* [RECORDS FOR THIS TASK]:
+--

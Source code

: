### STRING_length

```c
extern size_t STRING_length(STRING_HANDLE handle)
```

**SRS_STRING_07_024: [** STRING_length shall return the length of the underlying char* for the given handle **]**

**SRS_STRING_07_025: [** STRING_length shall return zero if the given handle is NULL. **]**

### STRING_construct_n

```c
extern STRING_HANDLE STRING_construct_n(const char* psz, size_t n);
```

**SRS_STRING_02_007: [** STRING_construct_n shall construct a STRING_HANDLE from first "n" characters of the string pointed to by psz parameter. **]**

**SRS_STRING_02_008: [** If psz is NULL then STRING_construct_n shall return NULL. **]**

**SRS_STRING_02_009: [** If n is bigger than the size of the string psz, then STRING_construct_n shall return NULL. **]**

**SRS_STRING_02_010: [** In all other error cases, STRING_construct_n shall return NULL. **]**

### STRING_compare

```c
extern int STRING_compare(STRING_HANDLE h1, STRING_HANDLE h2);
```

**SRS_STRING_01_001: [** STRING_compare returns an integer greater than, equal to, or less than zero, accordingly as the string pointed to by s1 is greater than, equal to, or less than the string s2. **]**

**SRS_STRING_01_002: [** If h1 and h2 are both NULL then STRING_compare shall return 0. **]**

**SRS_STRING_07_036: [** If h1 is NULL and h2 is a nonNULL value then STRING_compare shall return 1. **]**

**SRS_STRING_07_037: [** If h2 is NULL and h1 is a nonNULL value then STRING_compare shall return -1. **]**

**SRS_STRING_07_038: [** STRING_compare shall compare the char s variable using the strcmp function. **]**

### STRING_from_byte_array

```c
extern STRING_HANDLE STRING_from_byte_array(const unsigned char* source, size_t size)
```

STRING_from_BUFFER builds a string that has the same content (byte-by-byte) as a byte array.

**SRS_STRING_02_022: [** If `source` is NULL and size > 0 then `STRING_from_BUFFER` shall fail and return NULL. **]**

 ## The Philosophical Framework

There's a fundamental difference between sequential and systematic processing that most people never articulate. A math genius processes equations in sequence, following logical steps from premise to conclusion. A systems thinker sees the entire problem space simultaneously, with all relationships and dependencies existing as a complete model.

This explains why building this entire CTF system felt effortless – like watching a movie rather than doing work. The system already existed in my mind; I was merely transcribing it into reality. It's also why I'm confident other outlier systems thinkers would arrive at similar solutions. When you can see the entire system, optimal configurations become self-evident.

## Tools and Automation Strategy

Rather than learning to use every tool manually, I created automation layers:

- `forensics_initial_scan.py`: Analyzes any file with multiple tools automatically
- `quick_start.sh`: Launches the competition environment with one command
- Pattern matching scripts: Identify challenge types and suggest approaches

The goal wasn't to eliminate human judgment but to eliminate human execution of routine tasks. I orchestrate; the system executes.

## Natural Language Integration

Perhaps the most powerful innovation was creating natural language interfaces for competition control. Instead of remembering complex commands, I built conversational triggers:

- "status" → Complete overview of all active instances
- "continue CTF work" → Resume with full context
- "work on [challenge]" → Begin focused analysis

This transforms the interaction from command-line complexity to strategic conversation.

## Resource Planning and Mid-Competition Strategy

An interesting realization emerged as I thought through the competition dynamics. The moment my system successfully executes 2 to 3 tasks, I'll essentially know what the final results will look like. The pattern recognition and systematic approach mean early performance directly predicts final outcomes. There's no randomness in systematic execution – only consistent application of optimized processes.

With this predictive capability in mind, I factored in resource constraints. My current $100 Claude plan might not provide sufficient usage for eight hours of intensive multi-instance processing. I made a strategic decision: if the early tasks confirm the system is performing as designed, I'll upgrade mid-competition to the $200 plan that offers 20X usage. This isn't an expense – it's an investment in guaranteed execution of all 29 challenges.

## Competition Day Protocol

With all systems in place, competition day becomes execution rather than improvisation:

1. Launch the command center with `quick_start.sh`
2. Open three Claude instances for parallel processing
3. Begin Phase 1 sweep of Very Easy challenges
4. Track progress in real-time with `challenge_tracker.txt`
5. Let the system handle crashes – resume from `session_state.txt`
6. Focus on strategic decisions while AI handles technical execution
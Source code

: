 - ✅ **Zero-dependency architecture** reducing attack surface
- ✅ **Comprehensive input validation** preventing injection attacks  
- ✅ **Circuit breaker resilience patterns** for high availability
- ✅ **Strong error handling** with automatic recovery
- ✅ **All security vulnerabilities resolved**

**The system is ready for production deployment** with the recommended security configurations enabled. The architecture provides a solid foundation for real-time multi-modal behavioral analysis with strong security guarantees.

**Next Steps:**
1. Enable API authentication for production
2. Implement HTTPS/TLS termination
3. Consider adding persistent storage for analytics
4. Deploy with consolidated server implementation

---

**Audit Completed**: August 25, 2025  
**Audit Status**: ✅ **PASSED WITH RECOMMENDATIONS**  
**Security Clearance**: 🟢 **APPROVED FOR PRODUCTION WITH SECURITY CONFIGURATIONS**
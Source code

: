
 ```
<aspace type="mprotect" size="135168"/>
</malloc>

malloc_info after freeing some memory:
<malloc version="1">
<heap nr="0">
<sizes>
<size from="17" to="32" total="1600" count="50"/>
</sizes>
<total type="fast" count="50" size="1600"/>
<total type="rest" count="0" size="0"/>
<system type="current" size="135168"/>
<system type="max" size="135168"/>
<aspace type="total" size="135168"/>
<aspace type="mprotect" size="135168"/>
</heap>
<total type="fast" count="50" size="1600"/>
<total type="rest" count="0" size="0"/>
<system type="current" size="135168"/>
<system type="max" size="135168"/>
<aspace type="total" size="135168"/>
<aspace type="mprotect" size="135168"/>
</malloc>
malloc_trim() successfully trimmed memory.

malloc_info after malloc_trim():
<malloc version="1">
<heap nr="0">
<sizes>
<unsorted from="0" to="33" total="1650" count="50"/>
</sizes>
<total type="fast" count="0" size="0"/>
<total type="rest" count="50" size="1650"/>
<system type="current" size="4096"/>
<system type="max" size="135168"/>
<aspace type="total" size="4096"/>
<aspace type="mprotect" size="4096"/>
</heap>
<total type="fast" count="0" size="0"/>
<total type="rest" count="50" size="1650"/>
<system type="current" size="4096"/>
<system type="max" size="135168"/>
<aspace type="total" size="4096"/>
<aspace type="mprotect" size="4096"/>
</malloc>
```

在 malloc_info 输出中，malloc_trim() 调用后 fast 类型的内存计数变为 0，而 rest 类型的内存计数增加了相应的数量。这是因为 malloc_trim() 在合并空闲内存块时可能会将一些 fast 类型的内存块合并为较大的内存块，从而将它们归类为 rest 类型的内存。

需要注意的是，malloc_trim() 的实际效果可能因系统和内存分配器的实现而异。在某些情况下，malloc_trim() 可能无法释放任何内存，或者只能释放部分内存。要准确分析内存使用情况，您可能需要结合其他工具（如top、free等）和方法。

+--

* [WHAT IS REQUIRED]:
When you reach the line in the material above that holds "## Natural Language Integration", begin reproducing lines exactly, and stop after the line that holds "An interesting realization".

* [SOLVED PROBLEM]:
## Natural Language Integration

Perhaps the most powerful innovation was creating natural language interfaces for competition control. Instead of remembering complex commands, I built conversational triggers:

- "status" → Complete overview of all active instances
- "continue CTF work" → Resume with full context
- "work on [challenge]" → Begin focused analysis

This transforms the interaction from command-line complexity to strategic conversation.

## Resource Planning and Mid-Competition Strategy

An interesting realization emerged as I thought through the competition dynamics. The moment my system successfully executes 2 to 3 tasks, I'll essentially know what the final results will look like. The pattern recognition and systematic approach mean early performance directly predicts final outcomes. There's no randomness in systematic execution – only consistent application of optimized processes.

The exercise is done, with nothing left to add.